> _THE TASK_: Search the entries below for "directory", and copy each line where it appears.

> _DATA FOR THE TASK_:
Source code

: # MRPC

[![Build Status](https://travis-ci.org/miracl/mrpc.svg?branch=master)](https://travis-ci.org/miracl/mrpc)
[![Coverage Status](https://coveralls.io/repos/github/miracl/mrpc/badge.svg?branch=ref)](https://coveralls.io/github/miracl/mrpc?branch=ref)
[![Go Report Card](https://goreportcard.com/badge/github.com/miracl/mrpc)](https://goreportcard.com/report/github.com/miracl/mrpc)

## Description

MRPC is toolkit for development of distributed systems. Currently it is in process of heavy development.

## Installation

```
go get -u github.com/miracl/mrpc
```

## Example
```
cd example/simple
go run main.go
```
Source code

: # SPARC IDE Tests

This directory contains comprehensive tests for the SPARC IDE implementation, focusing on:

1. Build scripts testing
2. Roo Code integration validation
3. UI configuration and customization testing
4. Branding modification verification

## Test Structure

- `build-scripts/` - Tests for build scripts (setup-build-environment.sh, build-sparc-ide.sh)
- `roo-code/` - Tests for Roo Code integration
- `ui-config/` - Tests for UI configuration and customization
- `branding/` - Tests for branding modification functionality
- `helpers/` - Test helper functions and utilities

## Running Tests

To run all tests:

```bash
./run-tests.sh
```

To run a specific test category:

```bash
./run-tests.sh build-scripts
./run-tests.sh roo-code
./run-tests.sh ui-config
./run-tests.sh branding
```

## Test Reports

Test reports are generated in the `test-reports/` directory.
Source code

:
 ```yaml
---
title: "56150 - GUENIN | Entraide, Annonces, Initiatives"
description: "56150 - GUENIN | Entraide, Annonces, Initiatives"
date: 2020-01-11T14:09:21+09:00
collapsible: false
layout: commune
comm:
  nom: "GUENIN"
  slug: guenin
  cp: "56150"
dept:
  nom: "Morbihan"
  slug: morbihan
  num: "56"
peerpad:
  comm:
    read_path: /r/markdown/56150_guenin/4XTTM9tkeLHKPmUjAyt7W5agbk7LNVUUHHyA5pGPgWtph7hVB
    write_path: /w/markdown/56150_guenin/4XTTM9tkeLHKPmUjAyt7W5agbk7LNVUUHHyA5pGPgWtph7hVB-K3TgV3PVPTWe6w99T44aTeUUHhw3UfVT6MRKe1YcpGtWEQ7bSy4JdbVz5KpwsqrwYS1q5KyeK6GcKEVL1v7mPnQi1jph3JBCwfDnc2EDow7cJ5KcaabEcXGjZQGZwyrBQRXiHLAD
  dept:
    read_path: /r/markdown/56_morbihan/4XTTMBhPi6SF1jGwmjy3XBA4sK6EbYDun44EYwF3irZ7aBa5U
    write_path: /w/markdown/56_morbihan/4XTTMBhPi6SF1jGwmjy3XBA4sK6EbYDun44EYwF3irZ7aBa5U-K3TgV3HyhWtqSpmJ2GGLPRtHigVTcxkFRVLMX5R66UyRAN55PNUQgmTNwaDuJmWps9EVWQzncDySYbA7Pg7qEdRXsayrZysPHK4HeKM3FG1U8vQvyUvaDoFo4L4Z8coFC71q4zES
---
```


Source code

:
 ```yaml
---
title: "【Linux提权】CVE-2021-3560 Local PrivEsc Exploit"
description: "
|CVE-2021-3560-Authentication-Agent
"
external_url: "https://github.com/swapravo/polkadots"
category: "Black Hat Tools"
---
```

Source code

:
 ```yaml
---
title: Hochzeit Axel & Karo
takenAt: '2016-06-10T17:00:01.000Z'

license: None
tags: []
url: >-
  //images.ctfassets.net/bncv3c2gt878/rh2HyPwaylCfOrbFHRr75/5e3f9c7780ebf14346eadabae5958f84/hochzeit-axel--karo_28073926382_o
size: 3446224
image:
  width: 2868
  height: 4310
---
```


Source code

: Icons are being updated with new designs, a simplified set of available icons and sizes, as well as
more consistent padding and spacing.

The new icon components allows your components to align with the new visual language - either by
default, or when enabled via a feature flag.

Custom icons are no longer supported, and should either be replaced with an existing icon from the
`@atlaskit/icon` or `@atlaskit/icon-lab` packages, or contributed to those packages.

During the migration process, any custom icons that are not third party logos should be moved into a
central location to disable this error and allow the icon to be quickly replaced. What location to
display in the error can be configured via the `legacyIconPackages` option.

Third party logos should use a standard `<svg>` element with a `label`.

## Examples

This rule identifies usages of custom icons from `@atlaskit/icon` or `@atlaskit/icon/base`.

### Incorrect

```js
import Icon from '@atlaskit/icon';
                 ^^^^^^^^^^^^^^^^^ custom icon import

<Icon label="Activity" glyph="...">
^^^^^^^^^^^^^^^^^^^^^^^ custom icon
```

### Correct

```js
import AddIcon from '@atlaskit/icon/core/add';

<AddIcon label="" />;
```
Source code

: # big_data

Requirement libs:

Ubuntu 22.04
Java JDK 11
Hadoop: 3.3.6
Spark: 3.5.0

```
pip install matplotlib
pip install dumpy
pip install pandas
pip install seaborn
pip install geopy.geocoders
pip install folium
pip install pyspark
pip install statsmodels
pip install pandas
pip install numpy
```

> _EXERCISE RESULT_:
This directory contains comprehensive tests for the SPARC IDE implementation, focusing on:
Test reports are generated in the `test-reports/` directory.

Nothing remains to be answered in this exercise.